Kelly Clarkson Reveals Secret Battles After ‘Idol’: ‘I Had To Fight Like Hell’

Kelly Clarkson 2002

Getty First-ever 'American Idol' winner Kelly Clarkson at 2002 finale

While millions of TV viewers assumed that Kelly Clarkson was living the dream after winning the first season of “American Idol,” the powerhouse singer says she was privately up against mean celebrities and sexist stylists, promoters, and executives who were constantly pressuring her to change who she was and how she looked.

In an interview with Variety published on September 7, 2022, Clarkson looked back on her 20-year career since winning “Idol” and recalled how hard it was to pave her own path at the time.


Clarkson Felt Pressured to Be Sexier After ‘Idol’

Kelly Clarkson on 'Idol'

GettyKelly Clarkson is kissed by an audience member on ‘American Idol’ in 2002

While millions of Americans assumed that Clarkson was having the time of her life after winning the first season of “Idol” in 2002, the truth was the 20-year-old singer was struggling to maintain her identity.

“It was not great,” she told Variety. “It was just really hard for me to navigate the industry.”

At just 20 years old, she was thrust into the notoriously cutthroat music industry and was stunned by how poorly celebrities and music executives treated her. On her hit talk show, “The Kelly Clarkson Show,” she recalled being treated terribly by fellow celebrities, including at awards shows.

“People were really mean to us because we’re from a talent show and it was the first season,” she said on the show in 2021. “Like, everyone was so rude to us, like, on the carpet. …It was so bad. It was a horrible experience.”

Another huge hurdle was the pressure that stylists, promoters, and music execs kept putting on her to be, do and say things she wasn’t comfortable with, including dressing provocatively.

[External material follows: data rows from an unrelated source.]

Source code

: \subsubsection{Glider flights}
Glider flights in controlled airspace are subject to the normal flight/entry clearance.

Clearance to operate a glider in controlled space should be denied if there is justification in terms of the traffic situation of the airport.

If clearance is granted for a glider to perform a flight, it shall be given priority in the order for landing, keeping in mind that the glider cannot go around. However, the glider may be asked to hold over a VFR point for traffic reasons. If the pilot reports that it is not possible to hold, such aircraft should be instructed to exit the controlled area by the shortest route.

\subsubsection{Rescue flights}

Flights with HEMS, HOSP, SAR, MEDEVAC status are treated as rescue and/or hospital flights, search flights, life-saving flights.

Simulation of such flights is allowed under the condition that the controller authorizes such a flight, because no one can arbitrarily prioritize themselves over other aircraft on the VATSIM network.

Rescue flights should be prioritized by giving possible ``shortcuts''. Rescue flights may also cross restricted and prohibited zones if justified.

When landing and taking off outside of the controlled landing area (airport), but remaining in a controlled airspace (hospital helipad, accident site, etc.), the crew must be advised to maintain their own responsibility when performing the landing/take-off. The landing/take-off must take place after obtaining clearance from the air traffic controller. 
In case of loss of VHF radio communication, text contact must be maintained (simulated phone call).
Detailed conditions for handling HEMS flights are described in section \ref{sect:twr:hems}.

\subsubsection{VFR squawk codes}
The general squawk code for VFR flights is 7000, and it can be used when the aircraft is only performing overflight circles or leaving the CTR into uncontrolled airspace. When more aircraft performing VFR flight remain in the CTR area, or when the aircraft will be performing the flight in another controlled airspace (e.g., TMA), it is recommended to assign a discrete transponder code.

“I remember this one tool I worked with,” she told Variety. “This dude came over my house and put down some magazines and was like, ‘So this is what you’re competing with.’ There were naked people on the cover! I have no problem with nudity. I’m, like, a total nudist. But that’s just not my vibe, artistry-wise. A little mystery goes a long way for me. But I literally looked at this older white man and was like, ‘Uh, no. That’s not what I’m competing with. It might be what you feel like I am competing with, but that’s not me.’”

Clarkson said she didn’t want to be over-sexualized like many pop stars are; she wanted the music to take center stage. She stood firm in her view that sexualizing every female artist with barely-there outfits and sultry songs made women seem one-dimensional.

“Women love to be sexual. Everybody likes to be flirty. Everybody likes to be sensual,” Clarkson said. “But every woman is not just that one thing; we are multifaceted. And they try to take that one thing and blow it up. I had to fight like hell to make sure that it didn’t push the envelope for me. I think it’s hard if you’re a young girl, a teenager. You’re still growing up.”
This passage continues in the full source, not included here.